■ EXERCISE ■
Filter the listing so that only lines with the word "analysis" remain.

■ DATA EXTRACT ■
Segment Open

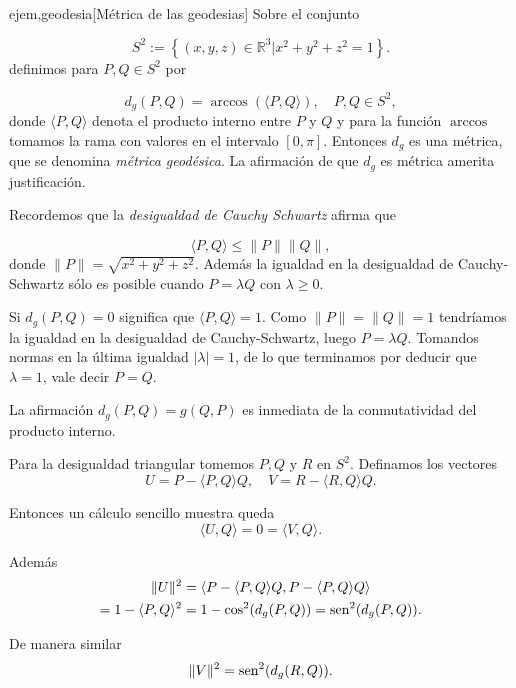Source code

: \begin{ejemplo}{ejem,geodesia}[Métrica de las geodesias] Sobre el conjunto 

\[S^2:=\left\{(x,y,z)\in\mathbb{R}^3 | x^2+y^2+z^2=1\right\}.\]
definimos para $P,Q\in S^2$ por 

\[
 d_g(P,Q)=\arccos(\langle P, Q \rangle),\quad P,Q\in S^2,
\]
donde $\langle P, Q \rangle$ denota el producto interno entre $P$ y $Q$ y para la función $\arccos$ tomamos la rama con valores en el intervalo $[0,\pi]$. Entonces $d_g$ es una métrica, que se denomina \emph{métrica geodésica}. La afirmación de que $d_g$ es métrica amerita justificación.

Recordemos que la \emph{desigualdad de Cauchy Schwartz} afirma que

\begin{equation}\label{eq:C-S}
 \langle P, Q \rangle\leq \|P\| \|Q\|,
\end{equation}
donde $\|P\|=\sqrt{x^2+y^2+z^2}$. Además la igualdad en la desigualdad de Cauchy-Schwartz sólo es posible cuando $P=\lambda Q$ con $\lambda\geq 0$. 

Si $d_g(P,Q)=0$ significa que $\langle P, Q \rangle=1$.  Como $\|P\|=\|Q\|=1$ tendríamos la igualdad en la desigualdad de Cauchy-Schwartz, luego   $P=\lambda Q$. Tomandos normas en la última igualdad $|\lambda|=1$, de lo que terminamos por deducir que $\lambda=1$, vale decir $P=Q$.

La afirmación $d_g(P,Q)=g(Q,P)$ es inmediata de la conmutatividad del producto interno. 

Para la desigualdad triangular tomemos $P,Q$ y $R$ en $S^2$.  Definamos los vectores
\[
 U=P- \langle P, Q \rangle Q,\quad V=R- \langle R, Q \rangle Q.
\]

Entonces un cálculo sencillo muestra queda
\begin{equation}\label{eq:geodesica}
\langle U, Q \rangle=0= \langle V, Q \rangle . 
\end{equation}

Además
 \begin{multline}\label{eq:geodesica2}
  \|U\|^2 =\langle P- \langle P, Q \rangle Q  ,P- \langle P, Q \rangle Q   \rangle\\=1-
  \langle P, Q \rangle^2 =1-\cos^2(d_g(P,Q))=\operatorname{sen}^2(d_g(P,Q)).
 \end{multline}

 De manera similar
\begin{equation}\label{eq:geodesica3}
    \|V\|^2 =\operatorname{sen}^2(d_g(R,Q)).
\end{equation}


\end{ejemplo}
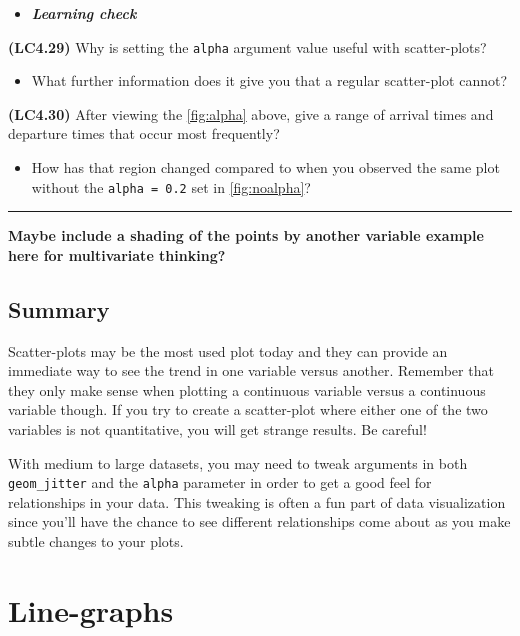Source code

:\documentclass[]{tufte-book}
\providecommand{\tightlist}{%
  \setlength{\itemsep}{0pt}\setlength{\parskip}{0pt}}
\newenvironment{rmdblock}[1]
  {\begin{shaded*}
  \begin{itemize}
  \renewcommand{\labelitemi}{
    \raisebox{-.7\height}[0pt][0pt]{
    }
  }
  \item
  }
  {
  \end{itemize}
  \end{shaded*}
  }
\newenvironment{learncheck}
  {\begin{rmdblock}{warning}}
  {\end{rmdblock}}
\begin{document}
\begin{learncheck}
\textbf{\emph{Learning check}}
\end{learncheck}

\textbf{(LC4.29)} Why is setting the \texttt{alpha} argument value
useful with scatter-plots?

\begin{itemize}
\tightlist
\item
  What further information does it give you that a regular scatter-plot
  cannot?
\end{itemize}

\textbf{(LC4.30)} After viewing the \ref{fig:alpha} above, give a range
of arrival times and departure times that occur most frequently?

\begin{itemize}
\tightlist
\item
  How has that region changed compared to when you observed the same
  plot without the \texttt{alpha\ =\ 0.2} set in \ref{fig:noalpha}?
\end{itemize}

\begin{center}\rule{0.5\linewidth}{\linethickness}\end{center}

\textbf{Maybe include a shading of the points by another variable
example here for multivariate thinking?}

\subsection{Summary}\label{summary-3}

Scatter-plots may be the most used plot today and they can provide an
immediate way to see the trend in one variable versus another. Remember
that they only make sense when plotting a continuous variable versus a
continuous variable though. If you try to create a scatter-plot where
either one of the two variables is not quantitative, you will get
strange results. Be careful!

With medium to large datasets, you may need to tweak arguments in both
\texttt{geom\_jitter} and the \texttt{alpha} parameter in order to get a
good feel for relationships in your data. This tweaking is often a fun
part of data visualization since you'll have the chance to see different
relationships come about as you make subtle changes to your plots.

\section{Line-graphs}\label{line-graphs}
\end{document}
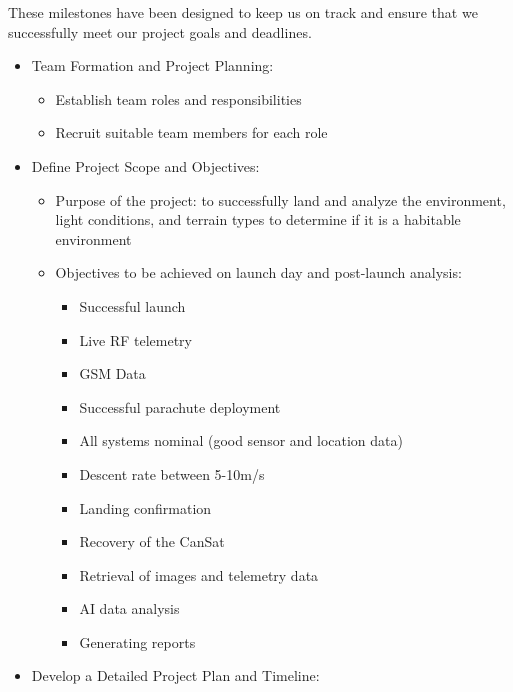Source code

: \documentclass[11pt]{article}
\begin{document}
These milestones have been designed to keep us on track and ensure that we successfully meet our project goals and deadlines.
\begin{itemize}[leftmargin=1cm, itemindent=0.25cm, noitemsep, topsep=0pt, label=$\bullet$]
    \item Team Formation and Project Planning:
    \begin{itemize}[label=, noitemsep, topsep=2pt]
        \item Establish team roles and responsibilities
        \item Recruit suitable team members for each role
    \end{itemize}
    \item Define Project Scope and Objectives:
    \begin{itemize}[label=, noitemsep, topsep=2pt]
        \item Purpose of the project: to successfully land and analyze the environment, light conditions, and terrain types to determine if it is a habitable environment
        \item Objectives to be achieved on launch day and post-launch analysis:
        \begin{multicols}{2}
        \setlength{\topsep}{2pt}
        \setlength{\partopsep}{0pt}
        \begin{itemize}[label=, noitemsep, topsep=0pt]
        \item Successful launch
        \item Live RF telemetry
        \item GSM Data
        \item Successful parachute deployment
        \item All systems nominal (good sensor and location data)
        \item Descent rate between 5-10m/s
        \item Landing confirmation
        \item Recovery of the CanSat
        \item Retrieval of images and telemetry data
        \item AI data analysis
        \item Generating reports
        \end{itemize}
        \end{multicols}
    \end{itemize}
    \item Develop a Detailed Project Plan and Timeline:

\end{itemize}
\end{document}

Segment Closed

■ YOUR RESPONSE ■
        \item Objectives to be achieved on launch day and post-launch analysis:
        \item AI data analysis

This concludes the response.